Currant cultivation was, I had thought, forbidden in Massachusetts. But legal or not, I wasn’t about to pass up an invitation to pick my fill of luminescent red berries.
“They might be illegal,” Dani says when I turn up at her garden gate, bucket in hand. “I’m not really sure. But they were here before I was.” She leads me to a brambly patch on the north edge of her Provincetown potagère.
Dani won’t let me use her real name, though later I learn that keeping her identity secret for fear of the currant police isn’t necessary.
While the birds had clearly discovered her trove of berries, they had mostly fed from the higher branches; lower down and toward the interior of the bramble there were tons of shiny clusters. It was sweaty work, but I ended up with about two pounds of berries along with a fair number of bug bites. It was worth it.

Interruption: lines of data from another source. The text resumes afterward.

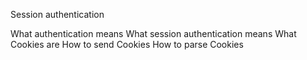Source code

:  Session authentication

What authentication means
What session authentication means
What Cookies are
How to send Cookies
How to parse Cookies
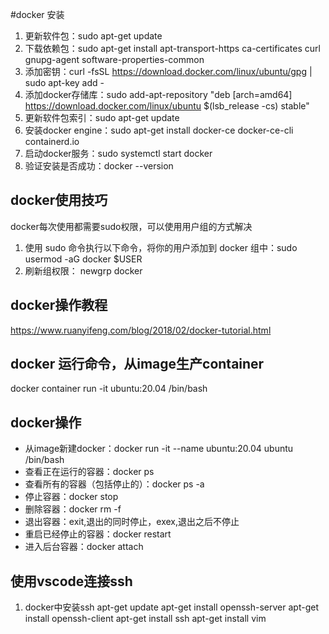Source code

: #docker 安装
1. 更新软件包：sudo apt-get update
2. 下载依赖包：sudo apt-get install apt-transport-https ca-certificates curl gnupg-agent software-properties-common
3. 添加密钥：curl -fsSL https://download.docker.com/linux/ubuntu/gpg | sudo apt-key add -
4. 添加docker存储库：sudo add-apt-repository "deb [arch=amd64] https://download.docker.com/linux/ubuntu $(lsb\_release -cs) stable"
5. 更新软件包索引：sudo apt-get update
6. 安装docker engine：sudo apt-get install docker-ce docker-ce-cli containerd.io
7. 启动docker服务：sudo systemctl start docker
8. 验证安装是否成功：docker --version
## docker使用技巧
docker每次使用都需要sudo权限，可以使用用户组的方式解决
1. 使用 sudo 命令执行以下命令，将你的用户添加到 docker 组中：sudo usermod -aG docker $USER
2. 刷新组权限：   newgrp docker
## docker操作教程
https://www.ruanyifeng.com/blog/2018/02/docker-tutorial.html
## docker 运行命令，从image生产container
docker container run -it ubuntu:20.04 /bin/bash
## docker操作
* 从image新建docker：docker run -it --name ubuntu:20.04 ubuntu /bin/bash
* 查看正在运行的容器：docker ps
* 查看所有的容器（包括停止的）：docker ps -a
* 停止容器：docker stop <id>
* 删除容器：docker rm -f <id>
* 退出容器：exit,退出的同时停止，exex,退出之后不停止
* 重启已经停止的容器：docker restart <id>
* 进入后台容器：docker attach <id>
## 使用vscode连接ssh
1. docker中安装ssh
apt-get update
apt-get install openssh-server
apt-get install openssh-client
apt-get install ssh
apt-get install vim




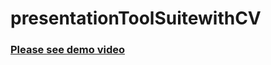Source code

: # presentationToolSuitewithCV

### [Please see demo video](https://www.youtube.com/watch?v=X1D0ceIVELw)
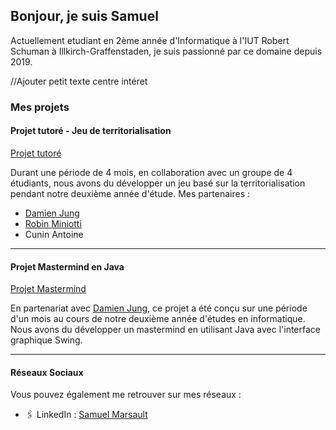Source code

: ## Bonjour, je suis Samuel

Actuellement etudiant en 2ème année d'Informatique à l'IUT Robert Schuman à Illkirch-Graffenstaden, je suis passionné par ce domaine depuis 2019.

//Ajouter petit texte centre intéret

### Mes projets

#### Projet tutoré - Jeu de territorialisation
[Projet tutoré](https://github.com/SamuelMarsault/Projet_tutore)

Durant une période de 4 mois, en collaboration avec un groupe de 4 étudiants, nous avons du développer un jeu basé sur la territorialisation pendant notre deuxième année d'étude.
Mes partenaires :

- [Damien Jung](https://github.com/DamienJUNG/DamienJUNG)
- [Robin Miniotti]("https://github.com/Robin3711/Robin3711")
- Cunin Antoine

---

#### Projet Mastermind en Java
[Projet Mastermind](https://github.com/SamuelMarsault/Mastermind)

En partenariat avec [Damien Jung](https://github.com/DamienJUNG/DamienJUNG), ce projet a été conçu sur une période d'un mois au cours de notre deuxième année d'études en informatique. Nous avons du développer un mastermind en utilisant Java avec l'interface graphique Swing.

---

#### Réseaux Sociaux

Vous pouvez également me retrouver sur mes réseaux :

- 🖇️ LinkedIn : [Samuel Marsault](https://www.linkedin.com/in/samuel-marsault/)
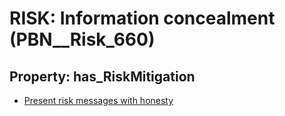 # RISK: __Information concealment__ (PBN__Risk_660)

## Property: has_RiskMitigation

* [Present risk messages with honesty](PBN__RiskMitigation_924)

Currants are woody perennial shrubs known for being easy to grow, requiring little maintenance, and offering high fruit yields. The berries — they grow in black, red, or clear-white clusters — taste simultaneously tart and sweet and are high in fiber and full of vitamin C.
I had tasted currants for the first time just a few years ago. We were in Copenhagen, and while Christopher was trapped inside a conference room, I roamed the city’s markets where little wooden buckets overflowing with berries were everywhere. At dinner, we would encounter them again, in a sauce served alongside venison. I resolved to plant currants as soon as we got home.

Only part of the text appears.